__What you are asked to do__.
Starting at the first line of the data, please print exactly those lines through the one that holds "- Solve a real problem", omitting every picture.
Data excerpts START
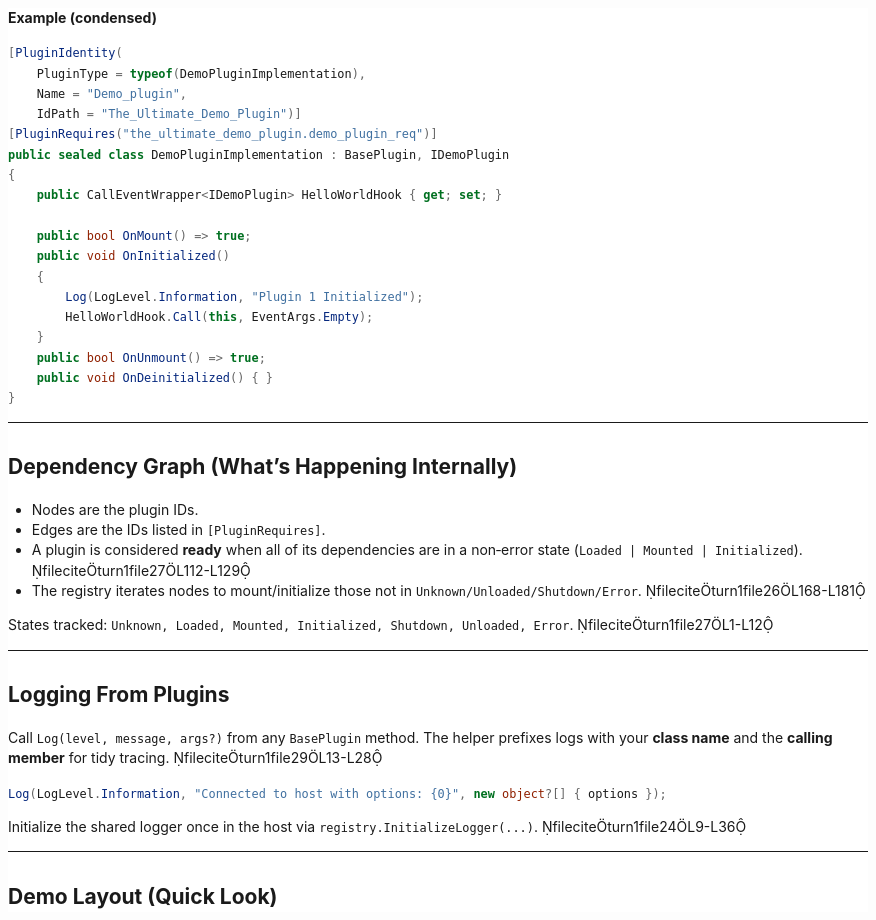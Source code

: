 **Example (condensed)**

```csharp
[PluginIdentity(
    PluginType = typeof(DemoPluginImplementation),
    Name = "Demo_plugin",
    IdPath = "The_Ultimate_Demo_Plugin")]
[PluginRequires("the_ultimate_demo_plugin.demo_plugin_req")]
public sealed class DemoPluginImplementation : BasePlugin, IDemoPlugin
{
    public CallEventWrapper<IDemoPlugin> HelloWorldHook { get; set; }

    public bool OnMount() => true;
    public void OnInitialized()
    {
        Log(LogLevel.Information, "Plugin 1 Initialized");
        HelloWorldHook.Call(this, EventArgs.Empty);
    }
    public bool OnUnmount() => true;
    public void OnDeinitialized() { }
}
```

---

## Dependency Graph (What’s Happening Internally)

- Nodes are the plugin IDs.  
- Edges are the IDs listed in `[PluginRequires]`.  
- A plugin is considered **ready** when all of its dependencies are in a non‑error state (`Loaded | Mounted | Initialized`). fileciteturn1file27L112-L129  
- The registry iterates nodes to mount/initialize those not in `Unknown/Unloaded/Shutdown/Error`. fileciteturn1file26L168-L181

States tracked: `Unknown, Loaded, Mounted, Initialized, Shutdown, Unloaded, Error`. fileciteturn1file27L1-L12

---

## Logging From Plugins

Call `Log(level, message, args?)` from any `BasePlugin` method. The helper prefixes logs with your **class name** and the **calling member** for tidy tracing. fileciteturn1file29L13-L28

```csharp
Log(LogLevel.Information, "Connected to host with options: {0}", new object?[] { options });
```

Initialize the shared logger once in the host via `registry.InitializeLogger(...)`. fileciteturn1file24L9-L36

---

## Demo Layout (Quick Look)

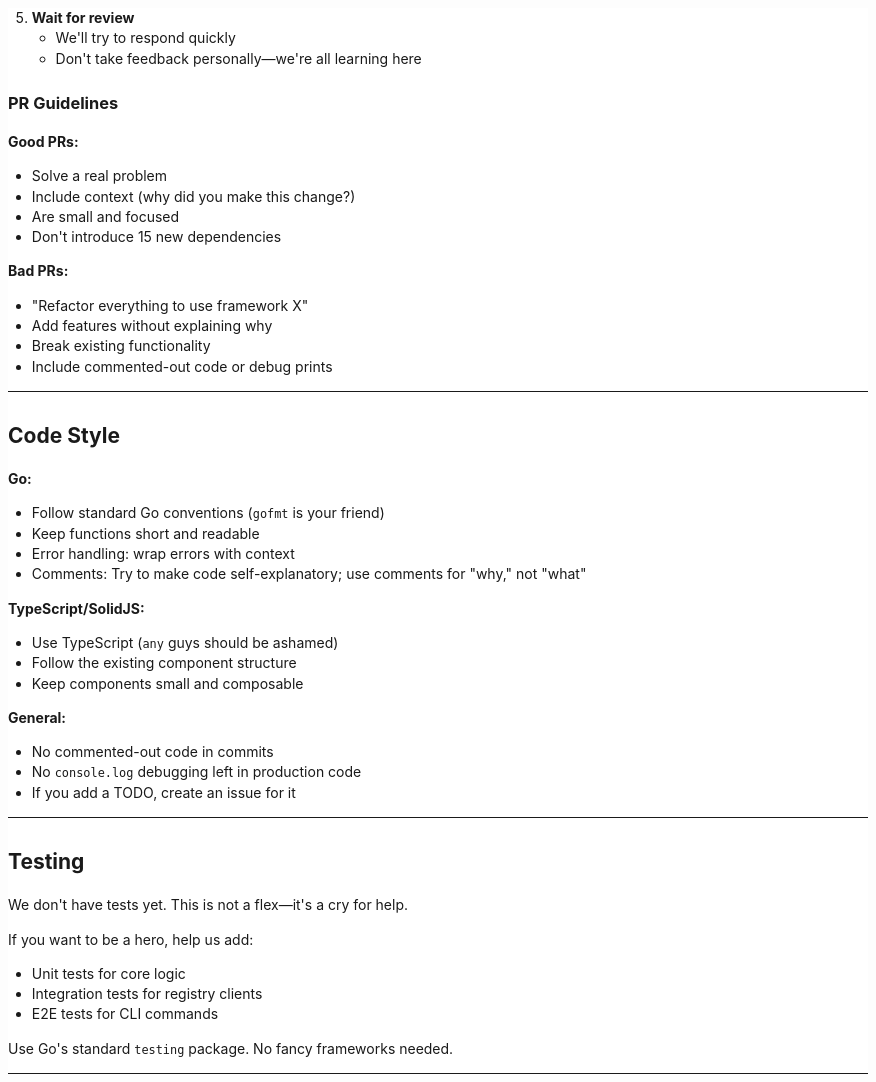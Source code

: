 5. **Wait for review**
   - We'll try to respond quickly
   - Don't take feedback personally—we're all learning here

### PR Guidelines

**Good PRs:**

- Solve a real problem
- Include context (why did you make this change?)
- Are small and focused
- Don't introduce 15 new dependencies

**Bad PRs:**

- "Refactor everything to use framework X"
- Add features without explaining why
- Break existing functionality
- Include commented-out code or debug prints

---

## Code Style

**Go:**

- Follow standard Go conventions (`gofmt` is your friend)
- Keep functions short and readable
- Error handling: wrap errors with context
- Comments: Try to make code self-explanatory; use comments for "why," not "what"

**TypeScript/SolidJS:**

- Use TypeScript (`any` guys should be ashamed)
- Follow the existing component structure
- Keep components small and composable

**General:**

- No commented-out code in commits
- No `console.log` debugging left in production code
- If you add a TODO, create an issue for it

---

## Testing

We don't have tests yet. This is not a flex—it's a cry for help.

If you want to be a hero, help us add:

- Unit tests for core logic
- Integration tests for registry clients
- E2E tests for CLI commands

Use Go's standard `testing` package. No fancy frameworks needed.

---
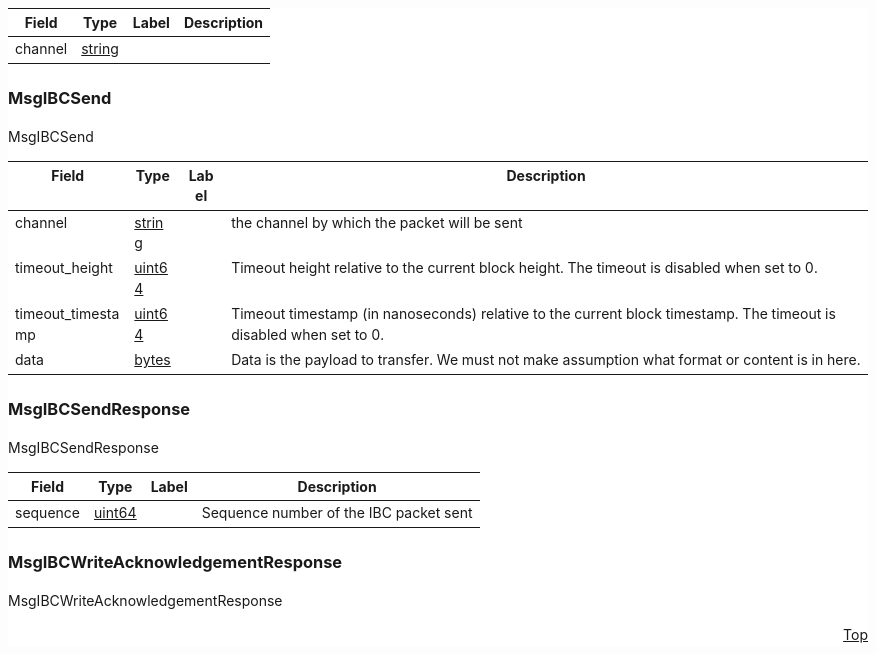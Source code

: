 | Field | Type | Label | Description |
| ----- | ---- | ----- | ----------- |
| channel | [string](#string) |  |  |






<a name="cosmwasm-wasm-v1-MsgIBCSend"></a>

### MsgIBCSend
MsgIBCSend


| Field | Type | Label | Description |
| ----- | ---- | ----- | ----------- |
| channel | [string](#string) |  | the channel by which the packet will be sent |
| timeout_height | [uint64](#uint64) |  | Timeout height relative to the current block height. The timeout is disabled when set to 0. |
| timeout_timestamp | [uint64](#uint64) |  | Timeout timestamp (in nanoseconds) relative to the current block timestamp. The timeout is disabled when set to 0. |
| data | [bytes](#bytes) |  | Data is the payload to transfer. We must not make assumption what format or content is in here. |






<a name="cosmwasm-wasm-v1-MsgIBCSendResponse"></a>

### MsgIBCSendResponse
MsgIBCSendResponse


| Field | Type | Label | Description |
| ----- | ---- | ----- | ----------- |
| sequence | [uint64](#uint64) |  | Sequence number of the IBC packet sent |






<a name="cosmwasm-wasm-v1-MsgIBCWriteAcknowledgementResponse"></a>

### MsgIBCWriteAcknowledgementResponse
MsgIBCWriteAcknowledgementResponse





 

 

 

 



<a name="cosmwasm_wasm_v1_proposal_legacy-proto"></a>
<p align="right"><a href="#top">Top</a></p>
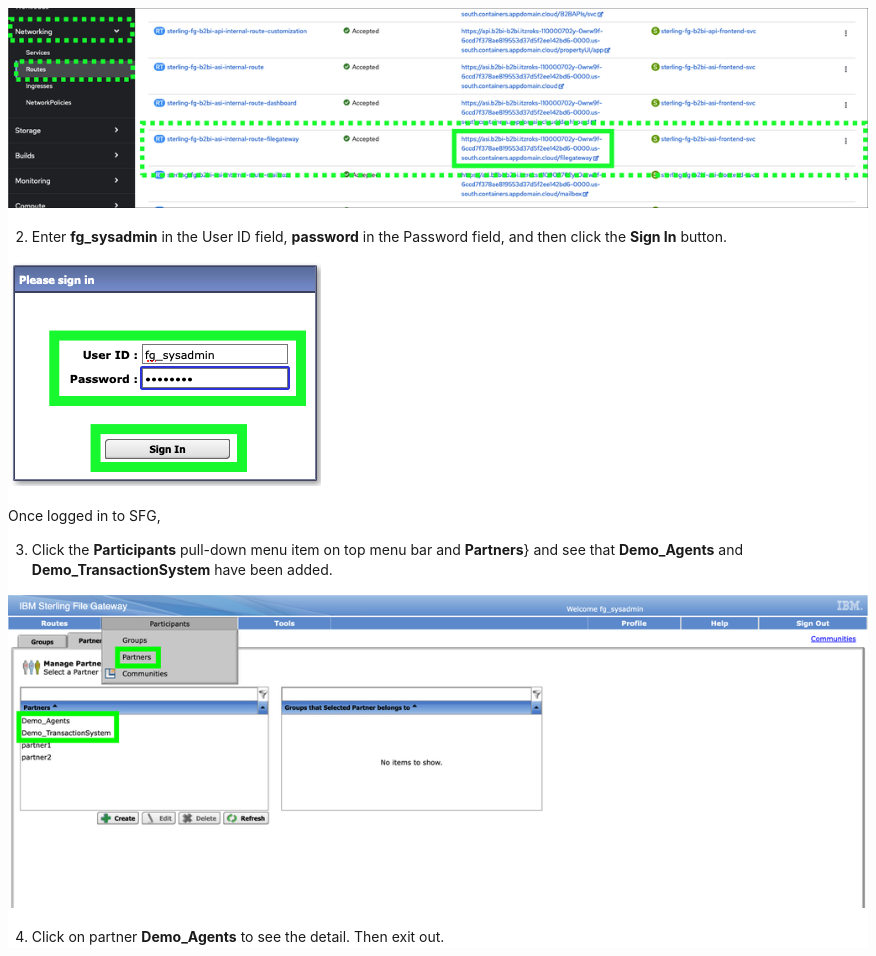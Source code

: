 ![](_attachments/OSRoutesFileGateway.png)

2. Enter **fg_sysadmin** in the User ID field, **password** in the Password field, and then click the **Sign In** button.

![](_attachments/FG_login.png)

Once logged in to SFG, 

3. Click the **Participants** pull-down menu item on top menu bar and **Partners**} and see that **Demo_Agents** and **Demo_TransactionSystem** have been added.

![](_attachments/B2BiLab04-10-SFGPartnerReview.png)

4. Click on partner **Demo_Agents** to see the detail.  Then exit out. 
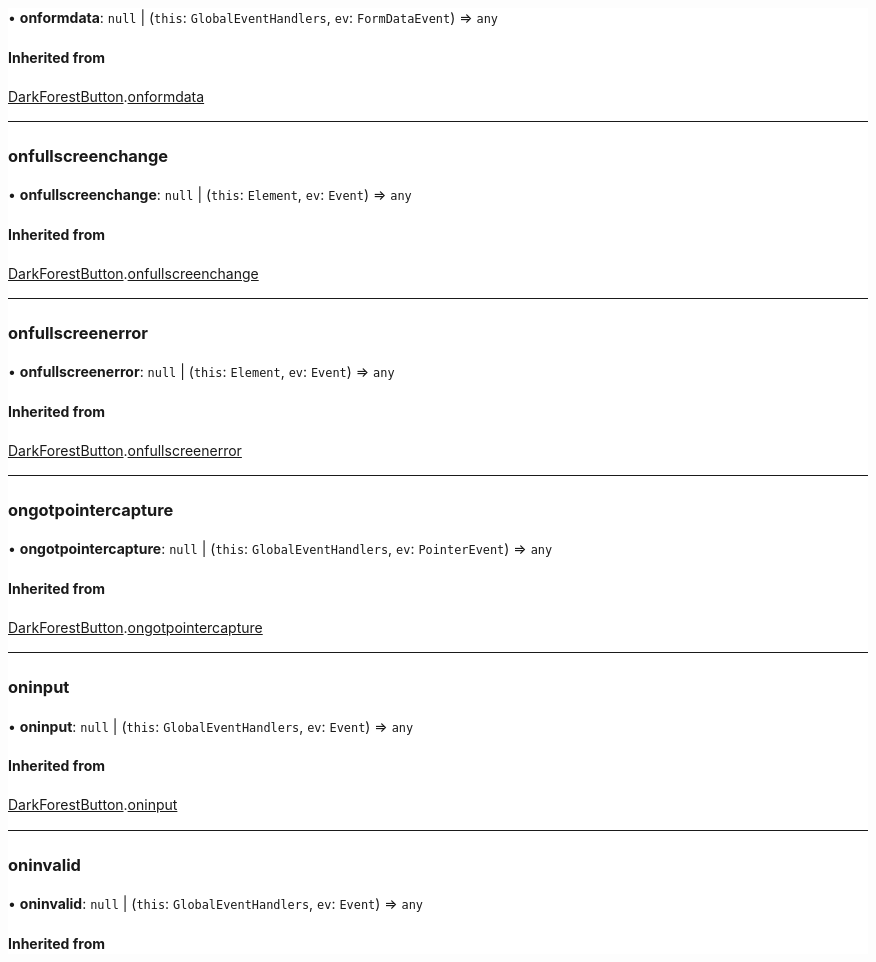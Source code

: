 • **onformdata**: ``null`` \| (`this`: `GlobalEventHandlers`, `ev`: `FormDataEvent`) => `any`

#### Inherited from

[DarkForestButton](DarkForestButton.md).[onformdata](DarkForestButton.md#onformdata)

___

### onfullscreenchange

• **onfullscreenchange**: ``null`` \| (`this`: `Element`, `ev`: `Event`) => `any`

#### Inherited from

[DarkForestButton](DarkForestButton.md).[onfullscreenchange](DarkForestButton.md#onfullscreenchange)

___

### onfullscreenerror

• **onfullscreenerror**: ``null`` \| (`this`: `Element`, `ev`: `Event`) => `any`

#### Inherited from

[DarkForestButton](DarkForestButton.md).[onfullscreenerror](DarkForestButton.md#onfullscreenerror)

___

### ongotpointercapture

• **ongotpointercapture**: ``null`` \| (`this`: `GlobalEventHandlers`, `ev`: `PointerEvent`) => `any`

#### Inherited from

[DarkForestButton](DarkForestButton.md).[ongotpointercapture](DarkForestButton.md#ongotpointercapture)

___

### oninput

• **oninput**: ``null`` \| (`this`: `GlobalEventHandlers`, `ev`: `Event`) => `any`

#### Inherited from

[DarkForestButton](DarkForestButton.md).[oninput](DarkForestButton.md#oninput)

___

### oninvalid

• **oninvalid**: ``null`` \| (`this`: `GlobalEventHandlers`, `ev`: `Event`) => `any`

#### Inherited from
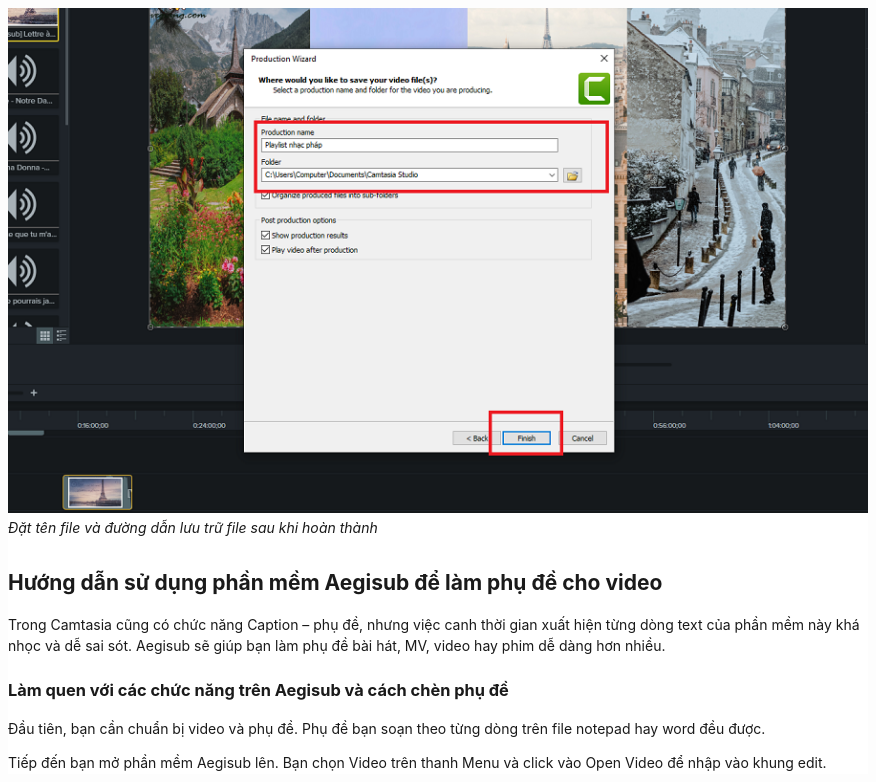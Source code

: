 ![đặt tên file video và nơi lưu trữ](/images/dat-ten-file-luu-camtasia.PNG)
_Đặt tên file và đường dẫn lưu trữ file sau khi hoàn thành_

## Hướng dẫn sử dụng phần mềm Aegisub để làm phụ đề cho video <a name="Hướng dẫn sử dụng phần mềm Aegisub để làm phụ đề cho video"></a>

Trong Camtasia cũng có chức năng Caption – phụ đề, nhưng việc canh thời gian xuất hiện từng dòng text của phần mềm này khá nhọc và dễ sai sót. Aegisub sẽ giúp bạn làm phụ đề bài hát, MV, video hay phim dễ dàng hơn nhiều.

### Làm quen với các chức năng trên Aegisub và cách chèn phụ đề <a name="Làm quen với các chức năng trên Aegisub và cách chèn phụ đề"></a>

Đầu tiên, bạn cần chuẩn bị video và phụ đề. Phụ đề bạn soạn theo từng dòng trên file notepad hay word đều được.

Tiếp đến bạn mở phần mềm Aegisub lên. Bạn chọn Video trên thanh Menu và click vào Open Video để nhập vào khung edit.
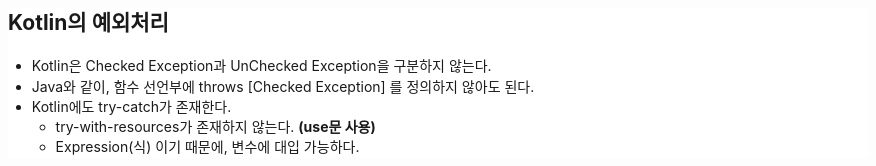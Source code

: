 ## Kotlin의 예외처리
- Kotlin은 Checked Exception과 UnChecked Exception을 구분하지 않는다.
- Java와 같이, 함수 선언부에 throws [Checked Exception] 를 정의하지 않아도 된다.
- Kotlin에도 try-catch가 존재한다.
  - try-with-resources가 존재하지 않는다. **(use문 사용)**
  - Expression(식) 이기 때문에, 변수에 대입 가능하다.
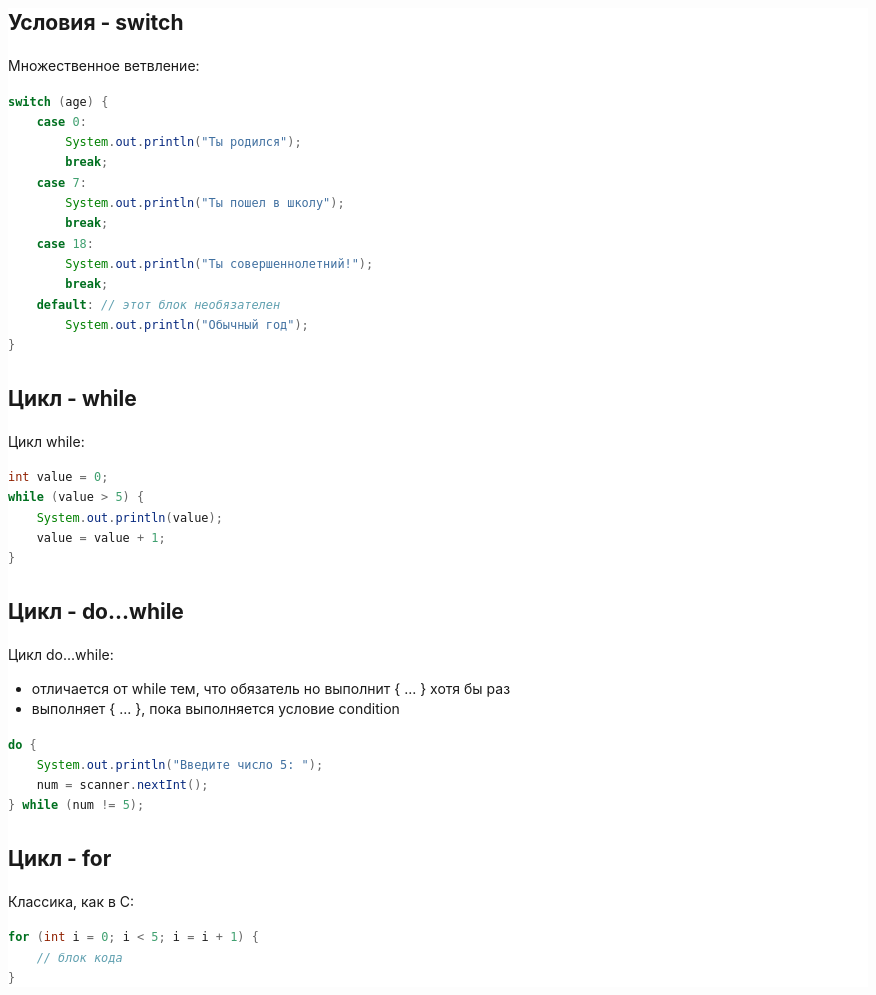 ## Условия - switch

Множественное ветвление:

```java
switch (age) {
    case 0:
        System.out.println("Ты родился");
        break;
    case 7:
        System.out.println("Ты пошел в школу");
        break;
    case 18:
        System.out.println("Ты совершеннолетний!");
        break;
    default: // этот блок необязателен
        System.out.println("Обычный год");
}
```

## Цикл - while

Цикл while:

```java
int value = 0;
while (value > 5) {
    System.out.println(value);
    value = value + 1;
}
```

## Цикл - do...while

Цикл do...while:

-   отличается от while тем, что обязатель но выполнит { ... } хотя бы раз
-   выполняет { ... }, пока выполняется условие condition

```java
do {
    System.out.println("Введите число 5: ");
    num = scanner.nextInt();
} while (num != 5);
```

## Цикл - for

Классика, как в C:

```java
for (int i = 0; i < 5; i = i + 1) {
    // блок кода
}
```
Data excerpts END
__Response__.
Source code

: **Example (condensed)**

```csharp
[PluginIdentity(
    PluginType = typeof(DemoPluginImplementation),
    Name = "Demo_plugin",
    IdPath = "The_Ultimate_Demo_Plugin")]
[PluginRequires("the_ultimate_demo_plugin.demo_plugin_req")]
public sealed class DemoPluginImplementation : BasePlugin, IDemoPlugin
{
    public CallEventWrapper<IDemoPlugin> HelloWorldHook { get; set; }

    public bool OnMount() => true;
    public void OnInitialized()
    {
        Log(LogLevel.Information, "Plugin 1 Initialized");
        HelloWorldHook.Call(this, EventArgs.Empty);
    }
    public bool OnUnmount() => true;
    public void OnDeinitialized() { }
}
```

---

## Dependency Graph (What’s Happening Internally)

- Nodes are the plugin IDs.  
- Edges are the IDs listed in `[PluginRequires]`.  
- A plugin is considered **ready** when all of its dependencies are in a non‑error state (`Loaded | Mounted | Initialized`). fileciteturn1file27L112-L129  
- The registry iterates nodes to mount/initialize those not in `Unknown/Unloaded/Shutdown/Error`. fileciteturn1file26L168-L181

States tracked: `Unknown, Loaded, Mounted, Initialized, Shutdown, Unloaded, Error`. fileciteturn1file27L1-L12

---

## Logging From Plugins

Call `Log(level, message, args?)` from any `BasePlugin` method. The helper prefixes logs with your **class name** and the **calling member** for tidy tracing. fileciteturn1file29L13-L28

```csharp
Log(LogLevel.Information, "Connected to host with options: {0}", new object?[] { options });
```

Initialize the shared logger once in the host via `registry.InitializeLogger(...)`. fileciteturn1file24L9-L36

---

## Demo Layout (Quick Look)

Source code

: 5. **Wait for review**
   - We'll try to respond quickly
   - Don't take feedback personally—we're all learning here

### PR Guidelines

**Good PRs:**

- Solve a real problem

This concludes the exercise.